**PROBLEM DESCRIPTION:** Below are the records; locate each line with the word "Interfaces" and copy it.

**Stored items from a collection:**
□ □ □ □ □ □ □

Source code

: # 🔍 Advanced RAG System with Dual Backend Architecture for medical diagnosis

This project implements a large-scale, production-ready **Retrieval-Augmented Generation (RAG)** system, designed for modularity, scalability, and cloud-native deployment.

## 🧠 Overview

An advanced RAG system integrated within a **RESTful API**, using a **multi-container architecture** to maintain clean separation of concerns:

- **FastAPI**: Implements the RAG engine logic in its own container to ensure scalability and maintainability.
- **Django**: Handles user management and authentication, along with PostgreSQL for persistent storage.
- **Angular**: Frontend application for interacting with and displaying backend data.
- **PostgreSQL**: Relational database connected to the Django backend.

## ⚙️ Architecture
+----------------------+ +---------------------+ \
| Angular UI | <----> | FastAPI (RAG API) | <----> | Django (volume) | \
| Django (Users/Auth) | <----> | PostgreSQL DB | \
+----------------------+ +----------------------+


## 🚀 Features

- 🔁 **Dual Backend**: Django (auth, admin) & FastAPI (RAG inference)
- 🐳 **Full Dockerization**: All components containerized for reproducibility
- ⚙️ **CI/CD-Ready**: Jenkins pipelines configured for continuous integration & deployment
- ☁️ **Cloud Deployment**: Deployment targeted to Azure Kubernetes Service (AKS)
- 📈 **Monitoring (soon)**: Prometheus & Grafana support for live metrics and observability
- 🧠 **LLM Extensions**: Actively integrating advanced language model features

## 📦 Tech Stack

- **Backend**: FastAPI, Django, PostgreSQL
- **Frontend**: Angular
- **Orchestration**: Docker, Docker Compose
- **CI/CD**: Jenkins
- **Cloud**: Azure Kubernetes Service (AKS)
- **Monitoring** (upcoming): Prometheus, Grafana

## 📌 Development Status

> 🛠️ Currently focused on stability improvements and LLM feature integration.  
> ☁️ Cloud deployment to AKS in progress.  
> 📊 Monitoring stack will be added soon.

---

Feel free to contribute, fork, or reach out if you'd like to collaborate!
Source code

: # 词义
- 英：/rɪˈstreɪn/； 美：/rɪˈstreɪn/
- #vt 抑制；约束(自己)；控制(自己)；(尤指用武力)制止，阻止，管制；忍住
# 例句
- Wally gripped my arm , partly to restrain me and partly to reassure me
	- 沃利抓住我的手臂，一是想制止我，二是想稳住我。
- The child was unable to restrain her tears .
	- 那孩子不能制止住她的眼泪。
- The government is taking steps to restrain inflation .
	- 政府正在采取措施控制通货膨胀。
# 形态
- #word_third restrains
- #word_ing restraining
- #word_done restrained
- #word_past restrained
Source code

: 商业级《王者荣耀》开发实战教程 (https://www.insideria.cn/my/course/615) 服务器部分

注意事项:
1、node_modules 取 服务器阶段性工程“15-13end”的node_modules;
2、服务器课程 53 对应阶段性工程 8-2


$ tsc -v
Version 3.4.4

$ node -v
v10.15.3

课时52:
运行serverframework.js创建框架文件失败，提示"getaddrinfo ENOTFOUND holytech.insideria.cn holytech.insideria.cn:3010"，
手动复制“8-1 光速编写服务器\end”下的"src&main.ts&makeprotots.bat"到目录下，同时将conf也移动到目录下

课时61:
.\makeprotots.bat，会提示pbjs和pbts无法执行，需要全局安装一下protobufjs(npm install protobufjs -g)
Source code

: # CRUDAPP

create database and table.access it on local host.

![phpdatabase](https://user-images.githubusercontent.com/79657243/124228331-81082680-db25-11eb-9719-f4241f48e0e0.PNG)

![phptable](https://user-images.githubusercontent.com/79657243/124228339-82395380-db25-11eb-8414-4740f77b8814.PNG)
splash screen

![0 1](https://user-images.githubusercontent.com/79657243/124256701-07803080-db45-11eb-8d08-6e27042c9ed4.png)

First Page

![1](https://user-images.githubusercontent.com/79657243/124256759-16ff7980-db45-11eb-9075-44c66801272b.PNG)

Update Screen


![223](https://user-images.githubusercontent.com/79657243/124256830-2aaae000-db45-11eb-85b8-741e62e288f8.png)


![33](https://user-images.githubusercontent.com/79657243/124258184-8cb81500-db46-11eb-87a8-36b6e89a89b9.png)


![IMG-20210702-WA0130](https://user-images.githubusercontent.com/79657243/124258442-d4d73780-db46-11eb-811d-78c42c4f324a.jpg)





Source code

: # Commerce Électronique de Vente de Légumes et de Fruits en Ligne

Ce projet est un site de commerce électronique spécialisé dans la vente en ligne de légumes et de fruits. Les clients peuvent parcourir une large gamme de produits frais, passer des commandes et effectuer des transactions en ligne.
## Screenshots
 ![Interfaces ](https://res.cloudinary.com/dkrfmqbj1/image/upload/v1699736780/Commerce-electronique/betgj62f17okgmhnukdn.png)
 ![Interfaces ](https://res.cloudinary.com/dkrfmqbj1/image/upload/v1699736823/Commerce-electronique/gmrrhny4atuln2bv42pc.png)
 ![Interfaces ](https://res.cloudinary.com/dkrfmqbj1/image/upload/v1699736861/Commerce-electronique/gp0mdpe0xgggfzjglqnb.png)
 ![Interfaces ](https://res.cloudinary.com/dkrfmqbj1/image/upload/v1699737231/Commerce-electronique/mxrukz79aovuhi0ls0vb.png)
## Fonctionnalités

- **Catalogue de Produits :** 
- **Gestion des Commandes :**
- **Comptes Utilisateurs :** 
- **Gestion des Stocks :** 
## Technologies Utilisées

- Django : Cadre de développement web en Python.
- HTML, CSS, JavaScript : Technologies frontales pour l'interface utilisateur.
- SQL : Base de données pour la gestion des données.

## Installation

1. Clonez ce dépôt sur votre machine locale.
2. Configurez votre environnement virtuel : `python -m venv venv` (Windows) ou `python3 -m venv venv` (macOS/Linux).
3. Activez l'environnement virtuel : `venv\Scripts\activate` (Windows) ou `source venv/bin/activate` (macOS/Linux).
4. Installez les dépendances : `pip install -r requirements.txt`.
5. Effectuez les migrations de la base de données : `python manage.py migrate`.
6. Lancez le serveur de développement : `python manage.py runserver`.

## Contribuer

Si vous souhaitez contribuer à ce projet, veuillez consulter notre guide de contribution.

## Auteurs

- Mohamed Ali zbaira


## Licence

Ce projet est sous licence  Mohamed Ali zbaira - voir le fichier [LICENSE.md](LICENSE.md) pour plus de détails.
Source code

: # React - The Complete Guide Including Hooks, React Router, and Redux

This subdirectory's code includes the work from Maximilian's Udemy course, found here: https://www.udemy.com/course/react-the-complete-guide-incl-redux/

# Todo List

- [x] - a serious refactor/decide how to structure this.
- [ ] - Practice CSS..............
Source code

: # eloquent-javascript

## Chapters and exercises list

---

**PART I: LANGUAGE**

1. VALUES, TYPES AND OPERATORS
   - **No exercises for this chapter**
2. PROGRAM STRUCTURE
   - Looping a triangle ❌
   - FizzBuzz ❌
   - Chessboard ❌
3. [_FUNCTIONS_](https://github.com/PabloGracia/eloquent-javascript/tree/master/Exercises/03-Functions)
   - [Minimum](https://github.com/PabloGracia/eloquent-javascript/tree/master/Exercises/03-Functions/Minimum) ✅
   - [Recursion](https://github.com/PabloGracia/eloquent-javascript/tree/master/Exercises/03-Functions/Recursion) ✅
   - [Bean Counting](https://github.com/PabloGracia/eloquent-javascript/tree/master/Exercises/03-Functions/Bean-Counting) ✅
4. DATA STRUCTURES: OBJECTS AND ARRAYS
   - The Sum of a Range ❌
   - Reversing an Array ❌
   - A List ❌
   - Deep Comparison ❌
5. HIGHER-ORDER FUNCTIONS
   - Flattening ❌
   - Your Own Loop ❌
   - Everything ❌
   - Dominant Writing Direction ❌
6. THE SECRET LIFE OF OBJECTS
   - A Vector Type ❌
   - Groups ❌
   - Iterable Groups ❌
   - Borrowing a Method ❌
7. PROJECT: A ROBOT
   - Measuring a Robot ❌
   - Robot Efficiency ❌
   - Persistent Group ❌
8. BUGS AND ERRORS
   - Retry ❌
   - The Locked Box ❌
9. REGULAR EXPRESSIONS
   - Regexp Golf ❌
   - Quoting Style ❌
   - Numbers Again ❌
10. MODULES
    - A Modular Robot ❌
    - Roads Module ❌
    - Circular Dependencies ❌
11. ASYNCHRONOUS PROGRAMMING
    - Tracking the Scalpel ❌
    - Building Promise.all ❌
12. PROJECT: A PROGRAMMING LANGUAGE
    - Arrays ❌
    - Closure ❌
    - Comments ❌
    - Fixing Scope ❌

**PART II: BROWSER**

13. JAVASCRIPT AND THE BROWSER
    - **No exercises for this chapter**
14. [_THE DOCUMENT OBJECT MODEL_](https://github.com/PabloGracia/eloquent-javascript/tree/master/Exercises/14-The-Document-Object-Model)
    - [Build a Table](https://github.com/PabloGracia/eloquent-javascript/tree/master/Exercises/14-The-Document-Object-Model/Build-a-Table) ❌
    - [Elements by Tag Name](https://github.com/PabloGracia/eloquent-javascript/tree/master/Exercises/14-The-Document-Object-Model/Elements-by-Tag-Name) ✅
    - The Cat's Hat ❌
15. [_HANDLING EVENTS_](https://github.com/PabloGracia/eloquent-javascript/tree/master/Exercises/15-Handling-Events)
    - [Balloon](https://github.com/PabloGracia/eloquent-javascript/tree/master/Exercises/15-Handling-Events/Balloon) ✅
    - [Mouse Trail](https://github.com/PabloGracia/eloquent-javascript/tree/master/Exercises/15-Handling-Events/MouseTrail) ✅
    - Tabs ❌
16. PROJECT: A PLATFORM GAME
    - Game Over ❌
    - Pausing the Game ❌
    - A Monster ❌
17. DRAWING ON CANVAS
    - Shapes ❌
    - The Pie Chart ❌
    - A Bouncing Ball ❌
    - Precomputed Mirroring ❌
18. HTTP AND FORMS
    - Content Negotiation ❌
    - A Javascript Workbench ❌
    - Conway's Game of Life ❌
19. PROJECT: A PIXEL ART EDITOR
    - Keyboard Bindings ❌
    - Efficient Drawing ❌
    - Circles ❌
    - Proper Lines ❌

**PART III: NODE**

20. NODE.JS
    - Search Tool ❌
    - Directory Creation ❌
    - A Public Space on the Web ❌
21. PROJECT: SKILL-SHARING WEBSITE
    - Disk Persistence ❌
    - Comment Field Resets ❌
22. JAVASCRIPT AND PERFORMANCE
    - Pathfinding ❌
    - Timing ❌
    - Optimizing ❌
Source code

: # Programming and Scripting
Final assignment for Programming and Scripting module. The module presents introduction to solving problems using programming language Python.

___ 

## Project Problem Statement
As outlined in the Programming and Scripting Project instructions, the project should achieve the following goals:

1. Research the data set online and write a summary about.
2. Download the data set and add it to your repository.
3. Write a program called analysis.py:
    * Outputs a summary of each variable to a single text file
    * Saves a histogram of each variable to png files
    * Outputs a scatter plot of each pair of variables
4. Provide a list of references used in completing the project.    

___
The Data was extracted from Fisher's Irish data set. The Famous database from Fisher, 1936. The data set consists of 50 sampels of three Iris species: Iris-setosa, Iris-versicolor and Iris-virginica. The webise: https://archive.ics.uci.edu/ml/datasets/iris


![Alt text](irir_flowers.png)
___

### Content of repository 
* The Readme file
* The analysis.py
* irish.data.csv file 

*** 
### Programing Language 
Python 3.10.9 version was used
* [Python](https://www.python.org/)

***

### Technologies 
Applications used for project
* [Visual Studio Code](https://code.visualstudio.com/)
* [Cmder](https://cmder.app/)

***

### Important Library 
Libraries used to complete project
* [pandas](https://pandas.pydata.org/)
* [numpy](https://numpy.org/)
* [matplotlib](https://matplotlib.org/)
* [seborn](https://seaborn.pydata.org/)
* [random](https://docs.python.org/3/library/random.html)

□ □ □ □ □ □ □

**EXERCISE ANSWER:**
 ![Interfaces ](https://res.cloudinary.com/dkrfmqbj1/image/upload/v1699736780/Commerce-electronique/betgj62f17okgmhnukdn.png)
 ![Interfaces ](https://res.cloudinary.com/dkrfmqbj1/image/upload/v1699736823/Commerce-electronique/gmrrhny4atuln2bv42pc.png)
 ![Interfaces ](https://res.cloudinary.com/dkrfmqbj1/image/upload/v1699736861/Commerce-electronique/gp0mdpe0xgggfzjglqnb.png)
 ![Interfaces ](https://res.cloudinary.com/dkrfmqbj1/image/upload/v1699737231/Commerce-electronique/mxrukz79aovuhi0ls0vb.png)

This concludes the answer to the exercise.